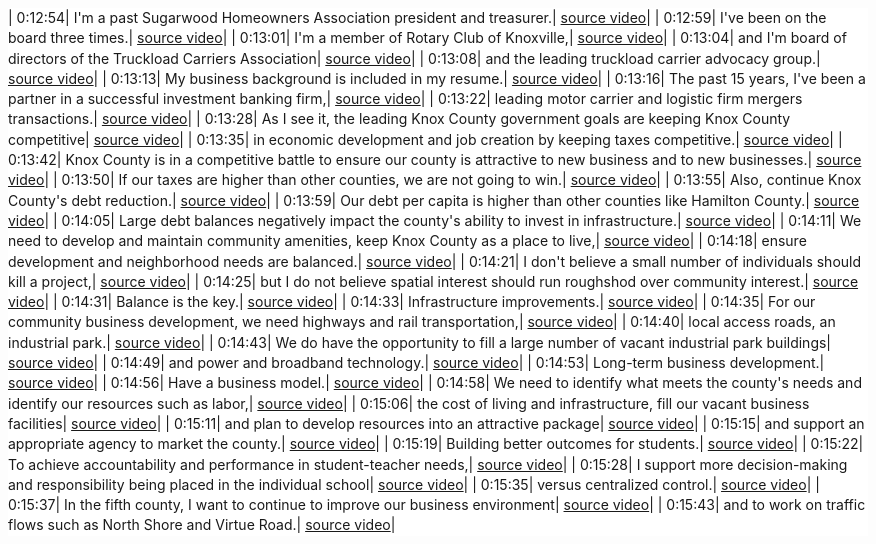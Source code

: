 | 0:12:54| I'm a past Sugarwood Homeowners Association president and treasurer.| [source video](https://archive.org/details/CoCom150112?start=774)|
| 0:12:59| I've been on the board three times.| [source video](https://archive.org/details/CoCom150112?start=779)|
| 0:13:01| I'm a member of Rotary Club of Knoxville,| [source video](https://archive.org/details/CoCom150112?start=781)|
| 0:13:04| and I'm board of directors of the Truckload Carriers Association| [source video](https://archive.org/details/CoCom150112?start=784)|
| 0:13:08| and the leading truckload carrier advocacy group.| [source video](https://archive.org/details/CoCom150112?start=788)|
| 0:13:13| My business background is included in my resume.| [source video](https://archive.org/details/CoCom150112?start=793)|
| 0:13:16| The past 15 years, I've been a partner in a successful investment banking firm,| [source video](https://archive.org/details/CoCom150112?start=796)|
| 0:13:22| leading motor carrier and logistic firm mergers transactions.| [source video](https://archive.org/details/CoCom150112?start=802)|
| 0:13:28| As I see it, the leading Knox County government goals are keeping Knox County competitive| [source video](https://archive.org/details/CoCom150112?start=808)|
| 0:13:35| in economic development and job creation by keeping taxes competitive.| [source video](https://archive.org/details/CoCom150112?start=815)|
| 0:13:42| Knox County is in a competitive battle to ensure our county is attractive to new business and to new businesses.| [source video](https://archive.org/details/CoCom150112?start=822)|
| 0:13:50| If our taxes are higher than other counties, we are not going to win.| [source video](https://archive.org/details/CoCom150112?start=830)|
| 0:13:55| Also, continue Knox County's debt reduction.| [source video](https://archive.org/details/CoCom150112?start=835)|
| 0:13:59| Our debt per capita is higher than other counties like Hamilton County.| [source video](https://archive.org/details/CoCom150112?start=839)|
| 0:14:05| Large debt balances negatively impact the county's ability to invest in infrastructure.| [source video](https://archive.org/details/CoCom150112?start=845)|
| 0:14:11| We need to develop and maintain community amenities, keep Knox County as a place to live,| [source video](https://archive.org/details/CoCom150112?start=851)|
| 0:14:18| ensure development and neighborhood needs are balanced.| [source video](https://archive.org/details/CoCom150112?start=858)|
| 0:14:21| I don't believe a small number of individuals should kill a project,| [source video](https://archive.org/details/CoCom150112?start=861)|
| 0:14:25| but I do not believe spatial interest should run roughshod over community interest.| [source video](https://archive.org/details/CoCom150112?start=865)|
| 0:14:31| Balance is the key.| [source video](https://archive.org/details/CoCom150112?start=871)|
| 0:14:33| Infrastructure improvements.| [source video](https://archive.org/details/CoCom150112?start=873)|
| 0:14:35| For our community business development, we need highways and rail transportation,| [source video](https://archive.org/details/CoCom150112?start=875)|
| 0:14:40| local access roads, an industrial park.| [source video](https://archive.org/details/CoCom150112?start=880)|
| 0:14:43| We do have the opportunity to fill a large number of vacant industrial park buildings| [source video](https://archive.org/details/CoCom150112?start=883)|
| 0:14:49| and power and broadband technology.| [source video](https://archive.org/details/CoCom150112?start=889)|
| 0:14:53| Long-term business development.| [source video](https://archive.org/details/CoCom150112?start=893)|
| 0:14:56| Have a business model.| [source video](https://archive.org/details/CoCom150112?start=896)|
| 0:14:58| We need to identify what meets the county's needs and identify our resources such as labor,| [source video](https://archive.org/details/CoCom150112?start=898)|
| 0:15:06| the cost of living and infrastructure, fill our vacant business facilities| [source video](https://archive.org/details/CoCom150112?start=906)|
| 0:15:11| and plan to develop resources into an attractive package| [source video](https://archive.org/details/CoCom150112?start=911)|
| 0:15:15| and support an appropriate agency to market the county.| [source video](https://archive.org/details/CoCom150112?start=915)|
| 0:15:19| Building better outcomes for students.| [source video](https://archive.org/details/CoCom150112?start=919)|
| 0:15:22| To achieve accountability and performance in student-teacher needs,| [source video](https://archive.org/details/CoCom150112?start=922)|
| 0:15:28| I support more decision-making and responsibility being placed in the individual school| [source video](https://archive.org/details/CoCom150112?start=928)|
| 0:15:35| versus centralized control.| [source video](https://archive.org/details/CoCom150112?start=935)|
| 0:15:37| In the fifth county, I want to continue to improve our business environment| [source video](https://archive.org/details/CoCom150112?start=937)|
| 0:15:43| and to work on traffic flows such as North Shore and Virtue Road.| [source video](https://archive.org/details/CoCom150112?start=943)|
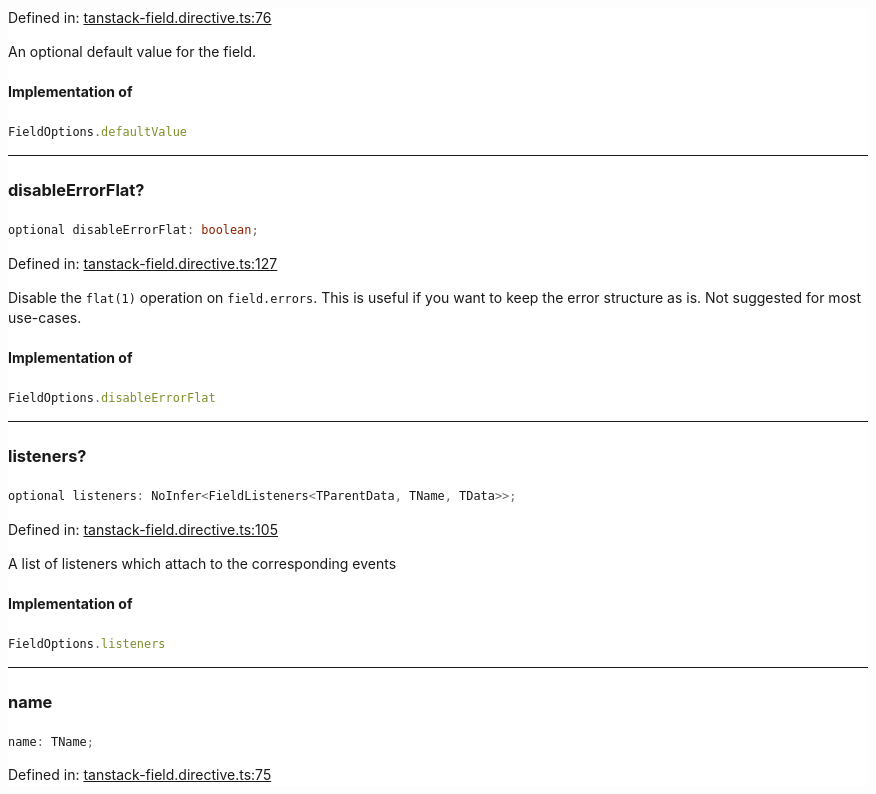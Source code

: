 Defined in: [tanstack-field.directive.ts:76](https://github.com/TanStack/form/blob/main/packages/angular-form/src/tanstack-field.directive.ts#L76)

An optional default value for the field.

#### Implementation of

```ts
FieldOptions.defaultValue
```

***

### disableErrorFlat?

```ts
optional disableErrorFlat: boolean;
```

Defined in: [tanstack-field.directive.ts:127](https://github.com/TanStack/form/blob/main/packages/angular-form/src/tanstack-field.directive.ts#L127)

Disable the `flat(1)` operation on `field.errors`. This is useful if you want to keep the error structure as is. Not suggested for most use-cases.

#### Implementation of

```ts
FieldOptions.disableErrorFlat
```

***

### listeners?

```ts
optional listeners: NoInfer<FieldListeners<TParentData, TName, TData>>;
```

Defined in: [tanstack-field.directive.ts:105](https://github.com/TanStack/form/blob/main/packages/angular-form/src/tanstack-field.directive.ts#L105)

A list of listeners which attach to the corresponding events

#### Implementation of

```ts
FieldOptions.listeners
```

***

### name

```ts
name: TName;
```

Defined in: [tanstack-field.directive.ts:75](https://github.com/TanStack/form/blob/main/packages/angular-form/src/tanstack-field.directive.ts#L75)
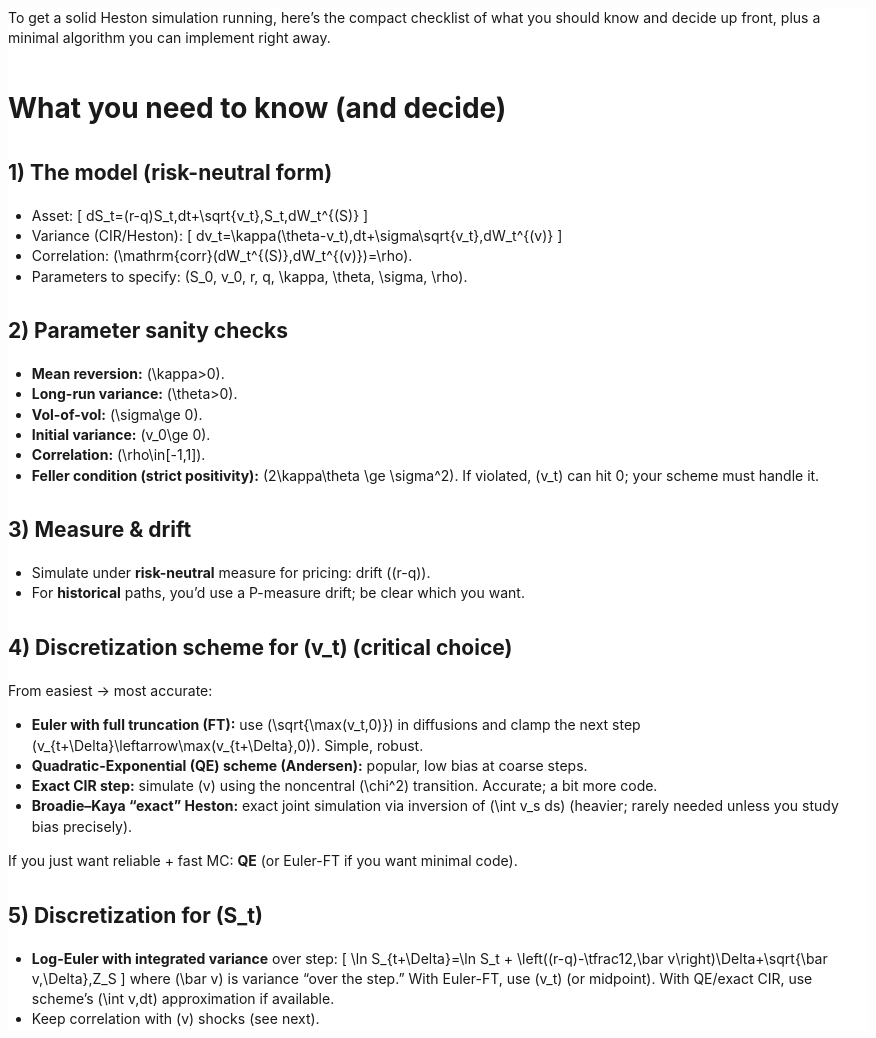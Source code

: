To get a solid Heston simulation running, here’s the compact checklist of what you should know and decide up front, plus a minimal algorithm you can implement right away.

# What you need to know (and decide)

## 1) The model (risk-neutral form)

* Asset:
  [
  dS_t=(r-q)S_t,dt+\sqrt{v_t},S_t,dW_t^{(S)}
  ]
* Variance (CIR/Heston):
  [
  dv_t=\kappa(\theta-v_t),dt+\sigma\sqrt{v_t},dW_t^{(v)}
  ]
* Correlation: (\mathrm{corr}(dW_t^{(S)},dW_t^{(v)})=\rho).
* Parameters to specify: (S_0, v_0, r, q, \kappa, \theta, \sigma, \rho).

## 2) Parameter sanity checks

* **Mean reversion:** (\kappa>0).
* **Long-run variance:** (\theta>0).
* **Vol-of-vol:** (\sigma\ge 0).
* **Initial variance:** (v_0\ge 0).
* **Correlation:** (\rho\in[-1,1]).
* **Feller condition (strict positivity):** (2\kappa\theta \ge \sigma^2).
  If violated, (v_t) can hit 0; your scheme must handle it.

## 3) Measure & drift

* Simulate under **risk-neutral** measure for pricing: drift ((r-q)).
* For **historical** paths, you’d use a P-measure drift; be clear which you want.

## 4) Discretization scheme for (v_t) (critical choice)

From easiest → most accurate:

* **Euler with full truncation (FT):** use (\sqrt{\max(v_t,0)}) in diffusions and clamp the next step (v_{t+\Delta}\leftarrow\max(v_{t+\Delta},0)). Simple, robust.
* **Quadratic-Exponential (QE) scheme (Andersen):** popular, low bias at coarse steps.
* **Exact CIR step:** simulate (v) using the noncentral (\chi^2) transition. Accurate; a bit more code.
* **Broadie–Kaya “exact” Heston:** exact joint simulation via inversion of (\int v_s ds) (heavier; rarely needed unless you study bias precisely).

If you just want reliable + fast MC: **QE** (or Euler-FT if you want minimal code).

## 5) Discretization for (S_t)

* **Log-Euler with integrated variance** over step:
  [
  \ln S_{t+\Delta}=\ln S_t + \left((r-q)-\tfrac12,\bar v\right)\Delta+\sqrt{\bar v,\Delta},Z_S
  ]
  where (\bar v) is variance “over the step.”
  With Euler-FT, use (v_t) (or midpoint). With QE/exact CIR, use scheme’s (\int v,dt) approximation if available.
* Keep correlation with (v) shocks (see next).
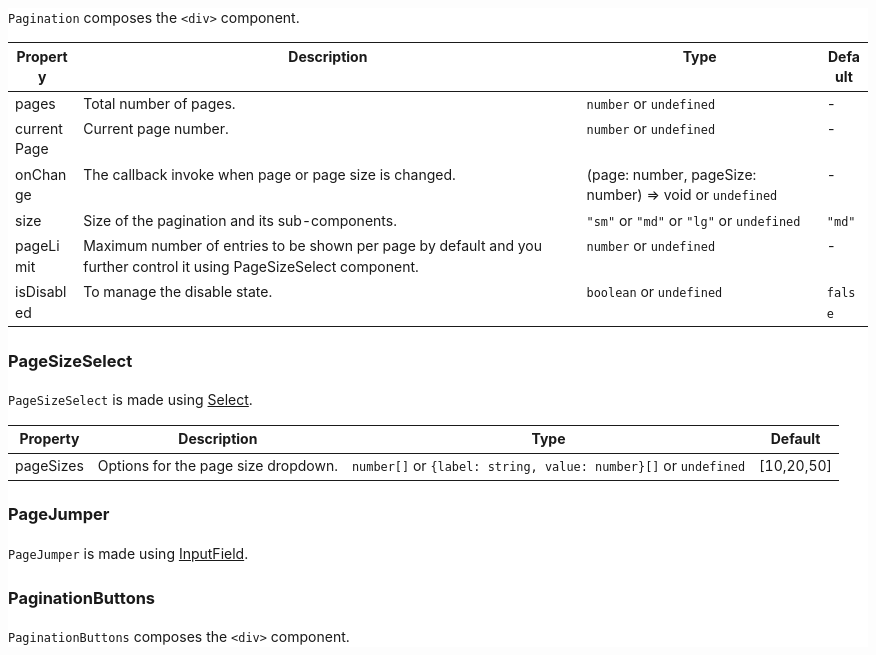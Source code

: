 `Pagination` composes the `<div>` component.

| Property    | Description                                                                                                          | Type                                                                 | Default |
| ----------- | -------------------------------------------------------------------------------------------------------------------- | -------------------------------------------------------------------- | ------- |
| pages       | Total number of pages.                                                                                               | `number` or `undefined`                                              | -       |
| currentPage | Current page number.                                                                                                 | `number` or `undefined`                                              | -       |
| onChange    | The callback invoke when page or page size is changed.                                                               | <Info>(page: number, pageSize: number) => void</Info> or `undefined` | -       |
| size        | Size of the pagination and its sub-components.                                                                       | `"sm"` or `"md"` or `"lg"` or `undefined`                            | `"md"`  |
| pageLimit   | Maximum number of entries to be shown per page by default and you further control it using PageSizeSelect component. | `number` or `undefined`                                              | -       |
| isDisabled  | To manage the disable state.                                                                                         | `boolean` or `undefined`                                             | `false` |

### PageSizeSelect

`PageSizeSelect` is made using [Select](https://rafty.rhinobase.io/docs/components/select).

| Property  | Description                         | Type                                                            | Default    |
| --------- | ----------------------------------- | --------------------------------------------------------------- | ---------- |
| pageSizes | Options for the page size dropdown. | `number[]` or `{label: string, value: number}[]` or `undefined` | [10,20,50] |

### PageJumper

`PageJumper` is made using [InputField](https://rafty.rhinobase.io/docs/components/input-field).

### PaginationButtons

`PaginationButtons` composes the `<div>` component.
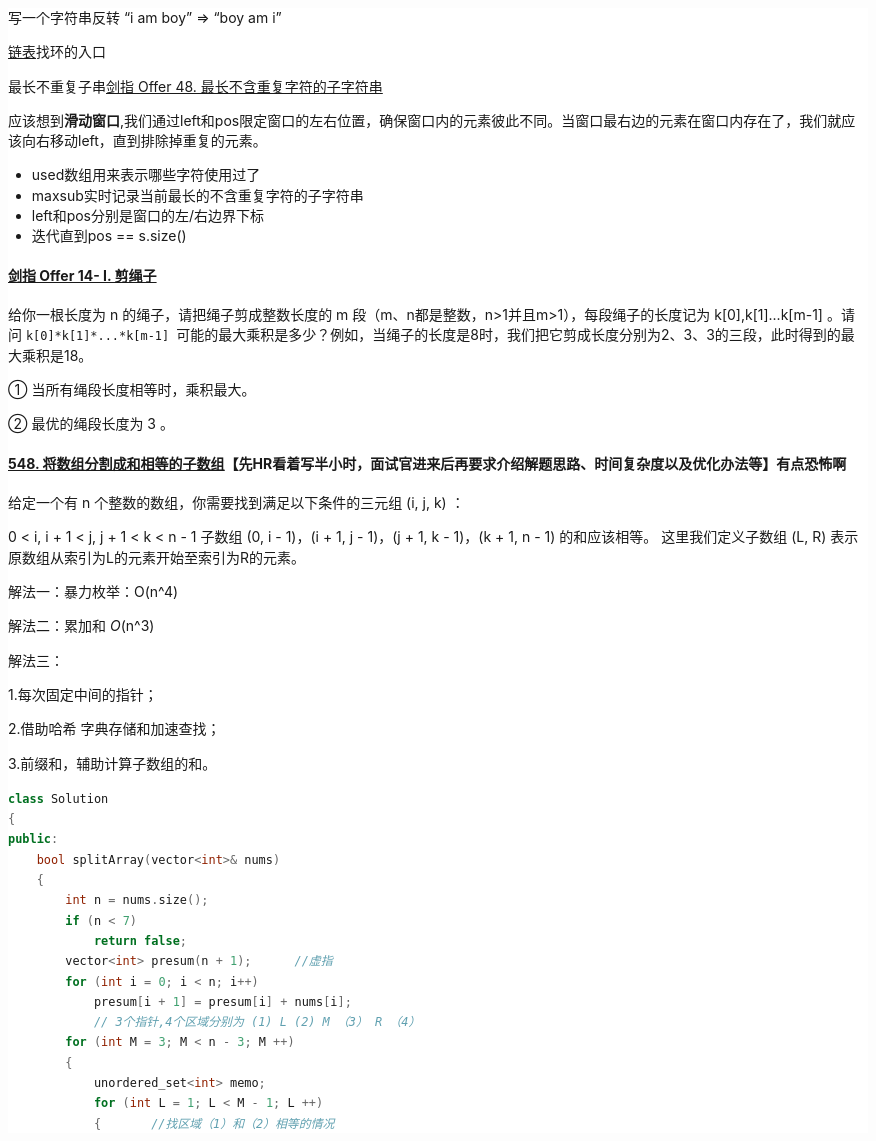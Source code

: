 

写一个字符串反转 “i am boy” => “boy am i”



[链表](https://www.nowcoder.com/jump/super-jump/word?word=链表)找环的入口



最长不重复子串[剑指 Offer 48. 最长不含重复字符的子字符串](https://leetcode-cn.com/problems/zui-chang-bu-han-zhong-fu-zi-fu-de-zi-zi-fu-chuan-lcof/)

应该想到**滑动窗口**,我们通过left和pos限定窗口的左右位置，确保窗口内的元素彼此不同。当窗口最右边的元素在窗口内存在了，我们就应该向右移动left，直到排除掉重复的元素。

* used数组用来表示哪些字符使用过了
* maxsub实时记录当前最长的不含重复字符的子字符串
* left和pos分别是窗口的左/右边界下标
* 迭代直到pos == s.size()



#### [剑指 Offer 14- I. 剪绳子](https://leetcode-cn.com/problems/jian-sheng-zi-lcof/)

给你一根长度为 n 的绳子，请把绳子剪成整数长度的 m 段（m、n都是整数，n>1并且m>1），每段绳子的长度记为 k[0],k[1]...k[m-1] 。请问 `k[0]*k[1]*...*k[m-1] `可能的最大乘积是多少？例如，当绳子的长度是8时，我们把它剪成长度分别为2、3、3的三段，此时得到的最大乘积是18。

① 当所有绳段长度相等时，乘积最大。

② 最优的绳段长度为 3 。



#### [548. 将数组分割成和相等的子数组](https://leetcode-cn.com/problems/split-array-with-equal-sum/)【先HR看着写半小时，面试官进来后再要求介绍解题思路、时间复杂度以及优化办法等】有点恐怖啊

给定一个有 n 个整数的数组，你需要找到满足以下条件的三元组 (i, j, k) ：

0 < i, i + 1 < j, j + 1 < k < n - 1
子数组 (0, i - 1)，(i + 1, j - 1)，(j + 1, k - 1)，(k + 1, n - 1) 的和应该相等。
这里我们定义子数组 (L, R) 表示原数组从索引为L的元素开始至索引为R的元素。



解法一：暴力枚举：O(n^4)

解法二：累加和 *O*(n^3)

解法三：

1.每次固定中间的指针；

2.借助哈希 字典存储和加速查找；

3.前缀和，辅助计算子数组的和。

```c++
class Solution 
{
public:
    bool splitArray(vector<int>& nums) 
    {
        int n = nums.size();
        if (n < 7)
            return false;
        vector<int> presum(n + 1);      //虚指
        for (int i = 0; i < n; i++)
            presum[i + 1] = presum[i] + nums[i];
            // 3个指针,4个区域分别为 (1) L (2) M （3） R （4）
        for (int M = 3; M < n - 3; M ++)
        {
            unordered_set<int> memo;
            for (int L = 1; L < M - 1; L ++)
            {       //找区域（1）和（2）相等的情况
```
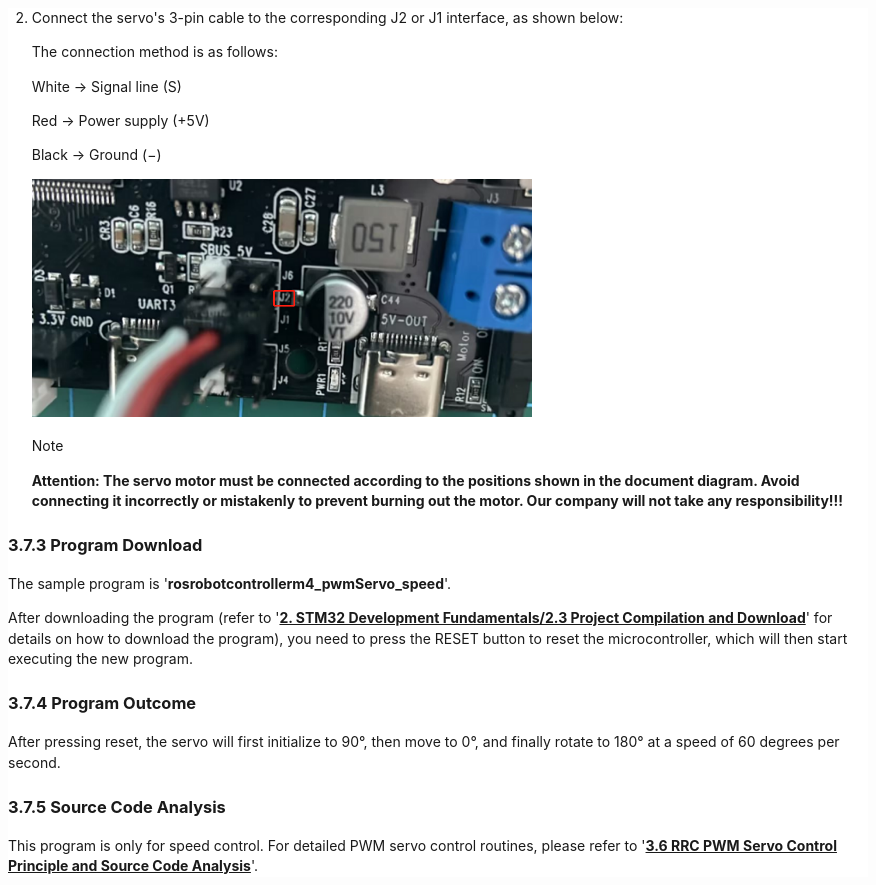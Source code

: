 2. Connect the servo's 3-pin cable to the corresponding J2 or J1 interface, as shown below:

   The connection method is as follows:

   White -\> Signal line (S)

   Red -\> Power supply (+5V)

   Black -\> Ground (−)

   <img class="common_img" src="../_static/media/chapter_3/section_7/media/image4.png" style="width:500px" />

   > [!NOTE]
   >
   > **Attention: The servo motor must be connected according to the positions shown in the document diagram. Avoid connecting it incorrectly or mistakenly to prevent burning out the motor. Our company will not take any responsibility!!!**

### 3.7.3 Program Download 

The sample program is '**rosrobotcontrollerm4_pwmServo_speed**'.

After downloading the program (refer to '**[2. STM32 Development Fundamentals/2.3 Project Compilation and Download]()**' for details on how to download the program), you need to press the RESET button to reset the microcontroller, which will then start executing the new program.

### 3.7.4 Program Outcome

After pressing reset, the servo will first initialize to 90°, then move to 0°, and finally rotate to 180° at a speed of 60 degrees per second.

### 3.7.5 Source Code Analysis

This program is only for speed control. For detailed PWM servo control routines, please refer to '**[3.6 RRC PWM Servo Control Principle and Source Code Analysis]()**'.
------------------------------------
=== TRY IT ===
Your reply should be the lines of the records from the start through the line with "0:12:59| I've been", copied word for word, pictures omitted.

=== RESPONSE TO THIS TASK ===
Source code

: | 0:12:54| I'm a past Sugarwood Homeowners Association president and treasurer.| [source video](https://archive.org/details/CoCom150112?start=774)|
| 0:12:59| I've been on the board three times.| [source video](https://archive.org/details/CoCom150112?start=779)|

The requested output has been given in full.